The game was up. I hung my head and sobbed. “I’m sorry!”
“You’re an ungrateful, selfish BABY,” Edison bellowed, “and a total CREEP!”
“It wasn’t my idea! Oliver made me!”
But Edison couldn’t keep it up, and started to laugh—a huge, rich belly laugh that I hadn’t heard in ages. “Sure bit that hook, line, and sinker! I’m just razzing you, kid. You don’t gotta explain. Look, you look hot as the blazes. Real skinny and real cute. Of course you can’t keep living on five-eighty a day. You’d fucking die, man! But why you been sneaking around? Jesus, it’s been so obvious, I only been waiting for you to come clean.”
“I’ve deserted you.” I couldn’t stop crying.
He was getting stronger; when Edison embraced me, at long last he lifted me off the floor. He rested me down gently, and ruffled my hair. “Look, I’ve dug the companionship. But it’s time you got off the boat. Just don’t eat in secret, right? Christ, it could be better than the Food Channel. I should at least get to watch.”
I wiped my eyes. “That sounds pretty dirty.”
“I’m not through. Got a hundred nineteen more big ones to drop. So here’s what I propose: I’ll cook for you. I’ll make your breakfast, and pack your lunches, and every night make you a dinner that’s absolutely killing.”
“You could stand that?”
“I would love that, man. I could buy food, and cut it, and stir it, and smell it, and pinky-swear I wouldn’t snitch. You were starting to look a little pale there, pal. Now hop to.” He tossed me the remote. “Already missed five minutes, and I know you got a hard-on for Don Draper.”

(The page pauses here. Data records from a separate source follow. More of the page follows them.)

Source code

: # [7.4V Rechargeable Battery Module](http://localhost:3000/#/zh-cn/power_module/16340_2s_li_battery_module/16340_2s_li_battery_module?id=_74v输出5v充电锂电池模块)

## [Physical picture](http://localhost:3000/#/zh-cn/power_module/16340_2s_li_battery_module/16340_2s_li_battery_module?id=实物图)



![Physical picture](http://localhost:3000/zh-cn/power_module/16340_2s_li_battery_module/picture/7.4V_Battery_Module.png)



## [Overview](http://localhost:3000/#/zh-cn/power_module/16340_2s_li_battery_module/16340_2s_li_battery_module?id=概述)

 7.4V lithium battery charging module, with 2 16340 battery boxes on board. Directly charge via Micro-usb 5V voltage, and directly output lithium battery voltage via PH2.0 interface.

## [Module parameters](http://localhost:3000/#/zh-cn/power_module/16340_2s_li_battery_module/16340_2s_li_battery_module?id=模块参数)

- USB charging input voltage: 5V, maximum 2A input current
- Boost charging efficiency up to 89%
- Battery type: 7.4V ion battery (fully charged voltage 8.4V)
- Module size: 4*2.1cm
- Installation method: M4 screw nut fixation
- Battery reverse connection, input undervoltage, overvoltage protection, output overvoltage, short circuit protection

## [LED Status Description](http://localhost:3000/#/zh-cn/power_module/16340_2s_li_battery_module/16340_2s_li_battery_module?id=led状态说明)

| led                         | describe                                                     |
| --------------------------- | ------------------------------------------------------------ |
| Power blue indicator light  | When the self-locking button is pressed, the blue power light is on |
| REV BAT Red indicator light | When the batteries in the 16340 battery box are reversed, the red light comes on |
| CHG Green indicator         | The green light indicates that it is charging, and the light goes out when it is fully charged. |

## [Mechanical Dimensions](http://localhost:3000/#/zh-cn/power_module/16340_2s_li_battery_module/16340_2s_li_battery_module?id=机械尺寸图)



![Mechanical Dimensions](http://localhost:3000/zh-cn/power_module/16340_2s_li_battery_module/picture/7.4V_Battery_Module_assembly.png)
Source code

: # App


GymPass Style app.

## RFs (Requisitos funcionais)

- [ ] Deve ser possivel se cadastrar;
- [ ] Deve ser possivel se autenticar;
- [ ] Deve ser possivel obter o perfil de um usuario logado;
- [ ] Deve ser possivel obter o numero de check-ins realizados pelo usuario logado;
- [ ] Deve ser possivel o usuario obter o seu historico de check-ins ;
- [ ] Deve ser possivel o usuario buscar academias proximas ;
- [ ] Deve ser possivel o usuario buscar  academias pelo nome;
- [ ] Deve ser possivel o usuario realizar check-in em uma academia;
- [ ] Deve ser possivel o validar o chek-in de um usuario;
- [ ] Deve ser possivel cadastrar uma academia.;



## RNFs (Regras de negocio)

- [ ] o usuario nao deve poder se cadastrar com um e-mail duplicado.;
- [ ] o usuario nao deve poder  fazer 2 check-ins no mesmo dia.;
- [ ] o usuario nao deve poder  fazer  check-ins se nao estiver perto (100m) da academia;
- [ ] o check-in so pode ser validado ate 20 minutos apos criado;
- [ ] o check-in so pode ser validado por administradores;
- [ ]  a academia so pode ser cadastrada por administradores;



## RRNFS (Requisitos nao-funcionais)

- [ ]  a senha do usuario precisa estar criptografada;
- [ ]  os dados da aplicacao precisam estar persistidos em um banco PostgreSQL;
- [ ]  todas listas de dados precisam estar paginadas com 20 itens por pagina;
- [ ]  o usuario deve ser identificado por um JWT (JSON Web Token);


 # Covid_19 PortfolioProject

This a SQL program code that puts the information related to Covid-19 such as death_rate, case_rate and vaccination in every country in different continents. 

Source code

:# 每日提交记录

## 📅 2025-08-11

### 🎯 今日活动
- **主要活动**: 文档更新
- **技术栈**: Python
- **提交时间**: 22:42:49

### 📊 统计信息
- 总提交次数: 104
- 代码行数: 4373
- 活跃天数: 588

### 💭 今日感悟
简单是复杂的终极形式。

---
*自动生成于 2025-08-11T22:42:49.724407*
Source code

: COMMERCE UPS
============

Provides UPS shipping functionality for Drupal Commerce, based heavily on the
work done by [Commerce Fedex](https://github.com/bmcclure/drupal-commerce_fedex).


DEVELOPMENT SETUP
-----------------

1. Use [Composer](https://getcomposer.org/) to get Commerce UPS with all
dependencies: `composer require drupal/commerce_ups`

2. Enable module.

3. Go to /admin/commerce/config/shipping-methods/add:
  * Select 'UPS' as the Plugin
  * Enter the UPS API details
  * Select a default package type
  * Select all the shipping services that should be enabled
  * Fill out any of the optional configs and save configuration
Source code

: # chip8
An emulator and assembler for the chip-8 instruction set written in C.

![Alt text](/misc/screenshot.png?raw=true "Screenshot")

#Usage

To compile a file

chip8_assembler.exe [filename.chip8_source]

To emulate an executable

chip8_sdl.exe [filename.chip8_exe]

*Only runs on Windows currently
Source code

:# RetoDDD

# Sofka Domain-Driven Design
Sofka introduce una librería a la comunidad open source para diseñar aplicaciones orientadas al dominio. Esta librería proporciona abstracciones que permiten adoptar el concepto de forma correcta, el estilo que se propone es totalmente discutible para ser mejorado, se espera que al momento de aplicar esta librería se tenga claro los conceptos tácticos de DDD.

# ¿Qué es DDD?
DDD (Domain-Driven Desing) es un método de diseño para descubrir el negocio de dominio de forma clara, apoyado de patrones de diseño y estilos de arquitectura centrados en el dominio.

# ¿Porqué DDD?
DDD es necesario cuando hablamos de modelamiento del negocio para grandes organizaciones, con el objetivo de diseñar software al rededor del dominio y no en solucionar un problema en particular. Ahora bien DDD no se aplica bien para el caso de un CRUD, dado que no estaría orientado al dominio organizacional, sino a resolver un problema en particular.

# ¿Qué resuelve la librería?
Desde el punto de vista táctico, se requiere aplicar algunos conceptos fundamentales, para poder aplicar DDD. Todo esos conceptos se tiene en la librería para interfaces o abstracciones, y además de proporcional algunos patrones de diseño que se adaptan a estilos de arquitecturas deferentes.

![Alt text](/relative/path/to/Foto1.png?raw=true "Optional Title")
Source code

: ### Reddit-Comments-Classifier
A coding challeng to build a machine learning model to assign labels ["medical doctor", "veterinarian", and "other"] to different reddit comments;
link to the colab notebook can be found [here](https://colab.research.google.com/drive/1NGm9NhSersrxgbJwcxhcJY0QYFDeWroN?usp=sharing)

So thereafter Edison cooked. He cooked up a storm. We’d have Cody over, and Oliver over, and one night we finally coaxed Tanner over, during which Edison regaled him with tales of fleeing to the East Coast at seventeen—at which point I sensed my brother’s long war to win his de facto nephew’s favor was starting to succeed, since for the first time in years my stepson was palpably impressed: “No shit!” he’d interject, or, “You left with only twenty bucks?” The meals were light and nutritious, and I never once caught the cook slipping a morsel in his mouth when he thought no one was looking. Why, like my successful suitor of yore, to keep from dripping on the floor he now instinctively shook his wet hands splat-splat at the sink before reaching for a dishtowel. Edison found enormous pleasure in his new role as house chef, and not from caloric voyeurism alone. In depriving himself these many months, Edison was exploding with the need to satisfy somebody. Was it the aerobic exercise? He’d grown smaller of girth, but greater of heart.